*** Opening of Data for analysis ***
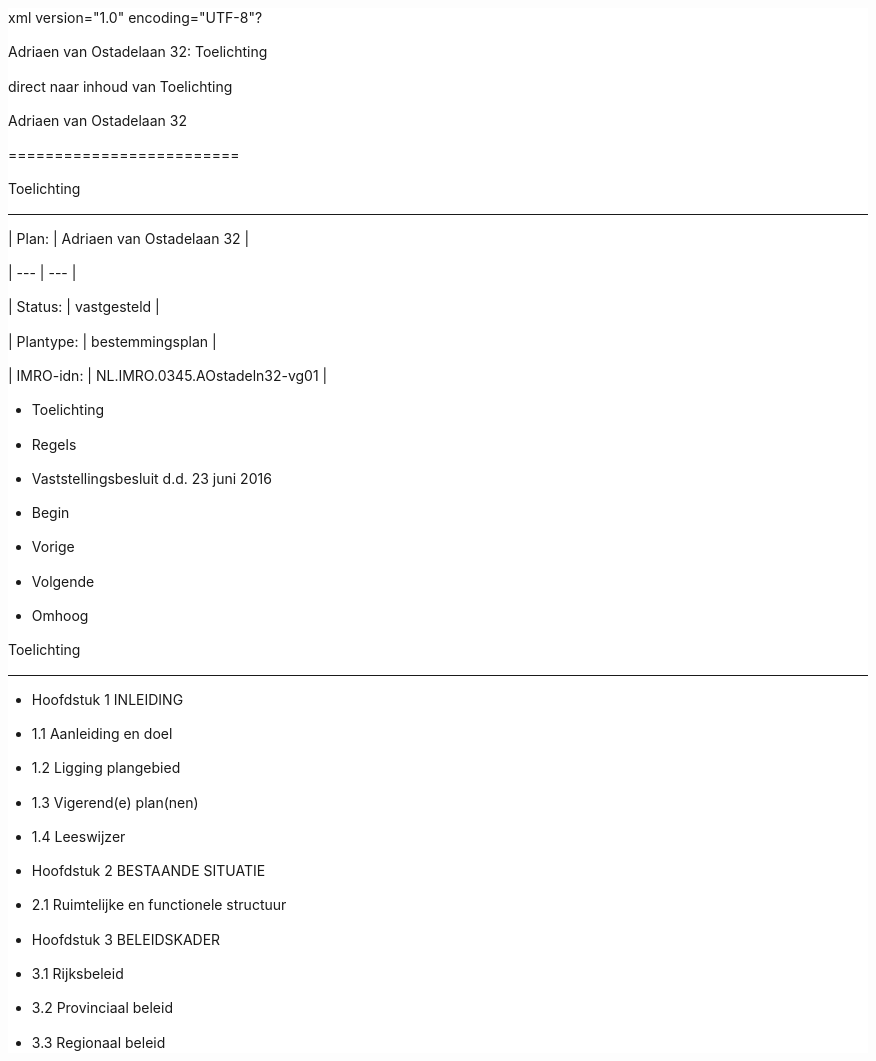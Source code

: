 xml version\="1\.0" encoding\="UTF\-8"?

Adriaen van Ostadelaan 32: Toelichting

direct naar inhoud van Toelichting

Adriaen van Ostadelaan 32

=========================

Toelichting

-----------

| Plan: | Adriaen van Ostadelaan 32 |

| --- | --- |

| Status: | vastgesteld |

| Plantype: | bestemmingsplan |

| IMRO\-idn: | NL.IMRO.0345\.AOstadeln32\-vg01 |

* Toelichting

* Regels

* Vaststellingsbesluit d.d. 23 juni 2016

* Begin

* Vorige

* Volgende

* Omhoog

Toelichting

-----------

* Hoofdstuk 1 INLEIDING

+ 1\.1 Aanleiding en doel

+ 1\.2 Ligging plangebied

+ 1\.3 Vigerend(e) plan(nen)

+ 1\.4 Leeswijzer

* Hoofdstuk 2 BESTAANDE SITUATIE

+ 2\.1 Ruimtelijke en functionele structuur

* Hoofdstuk 3 BELEIDSKADER

+ 3\.1 Rijksbeleid

+ 3\.2 Provinciaal beleid

+ 3\.3 Regionaal beleid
*** Close of Data for analysis ***
> _What this task involves_: Would you please give the number of lines in the data above that contain the string "Adriaen"? Reply with that number only.

> _Written response_: 3